Network packet loss in high traffic VMs

Nov 25, 2019
8
2
23
Situation: we're running KVM VMs based on Debian/bullseye on Proxmox/PVE with 10GB NICs, but experience packet loss with the virtio-net interfaces under high network traffic situations (RTP/UDP).

This underlying problem also exists on VMware clusters.
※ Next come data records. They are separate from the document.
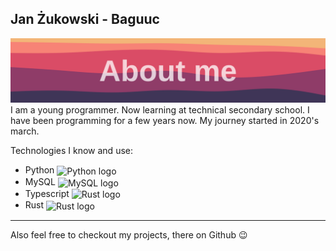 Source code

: ## Jan Żukowski - Baguuc

![Section banner](./img/about-me-section-banner.svg)
I am a young programmer. Now learning at technical secondary school. I have been programming for a few years now. My journey started in 2020's march.

Technologies I know and use:

- Python <img src="https://upload.wikimedia.org/wikipedia/commons/thumb/1/1f/Python_logo_01.svg/600px-Python_logo_01.svg.png?20210503135843" alt="Python logo" width="25em" align="center">
- MySQL <img src="https://www.freepnglogos.com/uploads/logo-mysql-png/logo-mysql-mysql-logo-png-images-are-download-crazypng-21.png" alt="MySQL logo" width="25em" align="center">
- Typescript <img src="https://imgs.search.brave.com/2O0krIPVZJYFPMD481a_-7ucEnM1QVaRjZg24g7_O48/rs:fit:500:0:0/g:ce/aHR0cHM6Ly91cGxv/YWQud2lraW1lZGlh/Lm9yZy93aWtpcGVk/aWEvY29tbW9ucy90/aHVtYi80LzRjL1R5/cGVzY3JpcHRfbG9n/b18yMDIwLnN2Zy8y/MjBweC1UeXBlc2Ny/aXB0X2xvZ29fMjAy/MC5zdmcucG5n" alt="Rust logo" width="25em" align="center">
- Rust <img src="https://ih0.redbubble.net/image.886385785.1986/raf,360x360,075,t,fafafa:ca443f4786.jpg" alt="Rust logo" width="25em" align="center">

---

Also feel free to checkout my projects, there on Github 😉
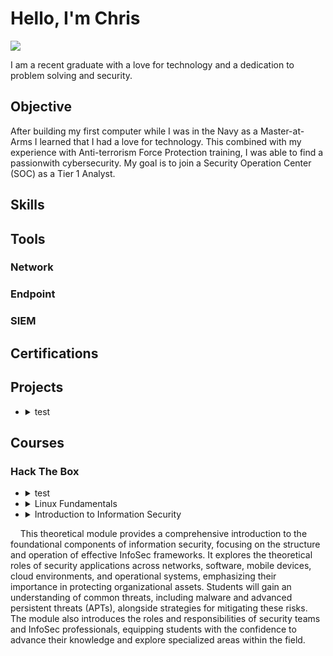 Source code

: # Hello, I'm Chris

<a href="https://linkedin.com/in/christopher-wickline-32b594285"><img src="https://img.shields.io/badge/-LinkedIn-0072b1?&style=for-the-badge&logo=linkedin&logoColor=white" /></a>

I am a recent graduate with a love for technology and a dedication to problem solving and security.

## Objective
After building my first computer while I was in the Navy as a Master-at-Arms I learned that I had a love for technology. This combined with my experience with Anti-terrorism Force Protection training, I was able to find a passionwith cybersecurity. My goal is to join a Security Operation Center (SOC) as a Tier 1 Analyst.

## Skills



## Tools



### Network



### Endpoint



### SIEM



## Certifications



## Projects

- <details>
    <summary>test</summary>
    
    A responsive portfolio website built with HTML, CSS, and JavaScript.
  </details>

## Courses

### Hack The Box

- <details>
    <summary>test</summary>
    
    A responsive portfolio website built with HTML, CSS, and JavaScript.
  </details>
- <details>
    <summary>Linux Fundamentals</summary>
    
    This module covers the fundamentals required to work comfortably with the Linux operating system and shell.
  
  </details>

- <details>
    <summary>Introduction to Information Security</summary>
    
&nbsp;&nbsp;&nbsp;&nbsp;This theoretical module provides a comprehensive introduction to the foundational components of information security, focusing on the structure and operation of effective InfoSec frameworks. It explores the theoretical roles of security applications across networks, software, mobile devices, cloud environments, and operational systems, emphasizing their importance in protecting organizational assets. Students will gain an understanding of common threats, including malware and advanced persistent threats (APTs), alongside strategies for mitigating these risks. The module also introduces the roles and responsibilities of security teams and InfoSec professionals, equipping students with the confidence to advance their knowledge and explore specialized areas within the field.
  </details>
  
  
  
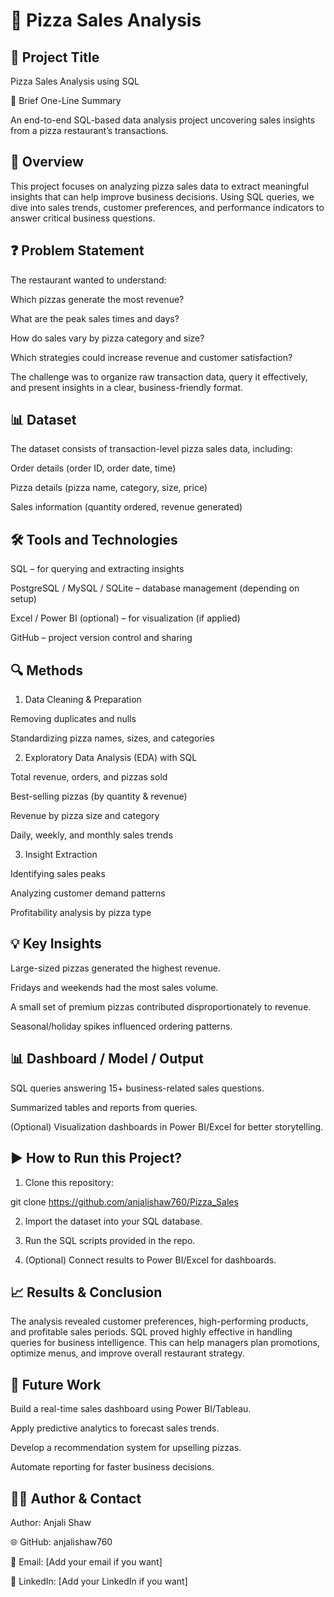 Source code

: # 🍕 Pizza Sales Analysis



## 📌 Project Title


Pizza Sales Analysis using SQL

📖 Brief One-Line Summary

An end-to-end SQL-based data analysis project uncovering sales insights from a pizza restaurant’s transactions.

## 📝 Overview


This project focuses on analyzing pizza sales data to extract meaningful insights that can help improve business decisions. Using SQL queries, we dive into sales trends, customer preferences, and performance indicators to answer critical business questions.


## ❓ Problem Statement


The restaurant wanted to understand:

Which pizzas generate the most revenue?

What are the peak sales times and days?

How do sales vary by pizza category and size?

Which strategies could increase revenue and customer satisfaction?


The challenge was to organize raw transaction data, query it effectively, and present insights in a clear, business-friendly format.

## 📊 Dataset


The dataset consists of transaction-level pizza sales data, including:

Order details (order ID, order date, time)

Pizza details (pizza name, category, size, price)

Sales information (quantity ordered, revenue generated)


## 🛠️ Tools and Technologies


SQL – for querying and extracting insights

PostgreSQL / MySQL / SQLite – database management (depending on setup)

Excel / Power BI (optional) – for visualization (if applied)

GitHub – project version control and sharing


## 🔍 Methods


1. Data Cleaning & Preparation

Removing duplicates and nulls

Standardizing pizza names, sizes, and categories


2. Exploratory Data Analysis (EDA) with SQL

Total revenue, orders, and pizzas sold

Best-selling pizzas (by quantity & revenue)

Revenue by pizza size and category

Daily, weekly, and monthly sales trends


3. Insight Extraction

Identifying sales peaks

Analyzing customer demand patterns

Profitability analysis by pizza type



## 💡 Key Insights


Large-sized pizzas generated the highest revenue.

Fridays and weekends had the most sales volume.

A small set of premium pizzas contributed disproportionately to revenue.

Seasonal/holiday spikes influenced ordering patterns.


## 📊 Dashboard / Model / Output


SQL queries answering 15+ business-related sales questions.

Summarized tables and reports from queries.

(Optional) Visualization dashboards in Power BI/Excel for better storytelling.


## ▶️ How to Run this Project?


1. Clone this repository:

git clone https://github.com/anjalishaw760/Pizza_Sales

2. Import the dataset into your SQL database.

3. Run the SQL scripts provided in the repo.

4. (Optional) Connect results to Power BI/Excel for dashboards.


## 📈 Results & Conclusion


The analysis revealed customer preferences, high-performing products, and profitable sales periods. SQL proved highly effective in handling queries for business intelligence. This can help managers plan promotions, optimize menus, and improve overall restaurant strategy.


## 🚀 Future Work


Build a real-time sales dashboard using Power BI/Tableau.

Apply predictive analytics to forecast sales trends.

Develop a recommendation system for upselling pizzas.

Automate reporting for faster business decisions.


## 👩‍💻 Author & Contact


Author: Anjali Shaw

🌐 GitHub: anjalishaw760

📩 Email: [Add your email if you want]

💼 LinkedIn: [Add your LinkedIn if you want]
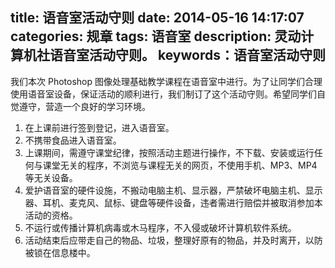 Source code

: title: 语音室活动守则
date: 2014-05-16 14:17:07
categories: 规章
tags: 语音室
description: 灵动计算机社语音室活动守则。
keywords：语音室活动守则
---

我们本次 Photoshop 图像处理基础教学课程在语音室中进行。为了让同学们合理使用语音室设备，保证活动的顺利进行，我们制订了这个活动守则。希望同学们自觉遵守，营造一个良好的学习环境。

1. 在上课前进行签到登记，进入语音室。
2. 不携带食品进入语音室。
3. 上课期间，需遵守课堂纪律，按照活动主题进行操作，不下载、安装或运行任何与课堂无关的程序，不浏览与课程无关的网页，不使用手机、MP3、MP4等无关设备。
4. 爱护语音室的硬件设施，不搬动电脑主机、显示器，严禁破坏电脑主机、显示器、耳机、麦克风、鼠标、键盘等硬件设备，违者需进行赔偿并被取消参加本活动的资格。
5. 不运行或传播计算机病毒或木马程序，不入侵或破坏计算机软件系统。
6. 活动结束后应带走自己的物品、垃圾，整理好原有的物品，并及时离开，以防被锁在信息楼中。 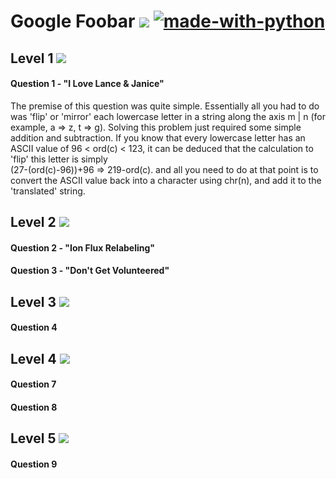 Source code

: # Google Foobar ![](https://us-central1-progress-markdown.cloudfunctions.net/progress/44) [![made-with-python](https://img.shields.io/badge/Made%20with-Python-1f425f.svg)](https://www.python.org/)


## Level 1 ![](https://us-central1-progress-markdown.cloudfunctions.net/progress/100)
#### Question 1 - "I Love Lance & Janice"
The premise of this question was quite simple. 
Essentially all you had to do was 'flip' or 'mirror' each lowercase letter in a string along the axis m | n (for example, a => z, t => g). 
Solving this problem just required some simple addition and subtraction. If you know that every lowercase letter has an ASCII value of 96 < ord(c) < 123, 
it can be deduced that the calculation to 'flip' this letter is simply <br/>
(27-(ord(c)-96))+96 => 219-ord(c). and all you need to do at that point is to convert the ASCII value back into a character using chr(n), and add it to the 'translated' string.


## Level 2 ![](https://us-central1-progress-markdown.cloudfunctions.net/progress/100)
#### Question 2 - "Ion Flux Relabeling"
#### Question 3 - "Don't Get Volunteered"

## Level 3 ![](https://us-central1-progress-markdown.cloudfunctions.net/progress/33)
#### Question 4

## Level 4 ![](https://us-central1-progress-markdown.cloudfunctions.net/progress/0)
#### Question 7
#### Question 8

## Level 5 ![](https://us-central1-progress-markdown.cloudfunctions.net/progress/0)
#### Question 9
VMware provides a solution for that: one can increase the ring buffer sizes (see https://kb.vmware.com/s/article/50121760), and the problem with packet loss goes away (we verified this ourselves).

Now, we'd love to do the same for the virtio-net NICs on the PVE KVM VMs :) - sadly this isn't yet supported:

# ethtool -G neth1 rx 4048 tx 4048 netlink error: Operation not supported

To avoid any possible side effects, we use 1 dedicated guest VM per hypervisor in our test environment.
We use a dedicated bridge for the guest connected to the second port of the Intel X722 10G NIC.
Example for such a VM configuration:

root@pve-test-00:~# qm config 100 boot: order=scsi0;ide2;net0 cores: 16 cpu: host ide2: none,media=cdrom machine: q35 memory: 52048 meta: creation-qemu=6.2.0,ctime=1661099025 name: Sp1 net0: virtio=C2:50:0E:F5:6E:BC,bridge=vmbr1,queues=4,tag=3762 net1: virtio=56:4C:C5:75:7D:79,bridge=vmbr1,firewall=1,tag=901 numa: 0 ostype: l26 scsi0: local-btrfs:100/vm-100-disk-0.raw,size=320G scsihw: virtio-scsi-pci smbios1: uuid=3a55db64-5fea-4165-bcf1-a640b0caf909 sockets: 1 vmgenid: f280627f-b65d-4b7d-b841-1966d64f7ff9

The NIC on the host supports multiqueues (we tried different values for the multiqueue settings, but they sadly don't change the situation):

root@pve-test-00:~# ethtool -l eno2 Channel parameters for eno2: Pre-set maximums: RX: n/a TX: n/a Other: 1 Combined: 32 Current hardware settings: RX: n/a TX: n/a Other: 1 Combined: 20

The RX size on the NIC of the *hypervisor* can be adjusted (though its settings don't really matter for our packet loss situation):

root@pve-test-00:~# ethtool -g eno2 Ring parameters for eno2: Pre-set maximums: RX: 4096 RX Mini: n/a RX Jumbo: n/a TX: 4096 Current hardware settings: RX: 2048 RX Mini: n/a RX Jumbo: n/a TX: 2048

We're running latest PVE:

root@pve-test-00:~# pveversion pve-manager/7.2-7/d0dd0e85 (running kernel: 5.15.39-3-pve) root@pve-test-00:~# uname -a Linux pve-test-00 5.15.39-3-pve #2 SMP PVE 5.15.39-3 (Wed, 27 Jul 2022 13:45:39 +0200) x86_64 GNU/Linux

Hypervisor host specs:
  • Lenovo SN550
  • CPU Intel(R) Xeon(R) Silver 4210R CPU @ 2.40GHz with HT enabled
  • 64 Gb RAM
  • 480 SSD Micron SATA
  • Net Ethernet Connection X722 for 10GbE backplane (i40e) [Ethernet controller: Intel Corporation Ethernet Connection X722 for 10GbE backplane (rev 09)]
We're aware that some folks had similar issues back in 2014 (see https://groups.google.com/g/snabb-devel/c/ng78LbcaFgI?pli=1).
We're wondering, whether we seem to be the only ones noticing such a performance/packet loss problem in 2022? :)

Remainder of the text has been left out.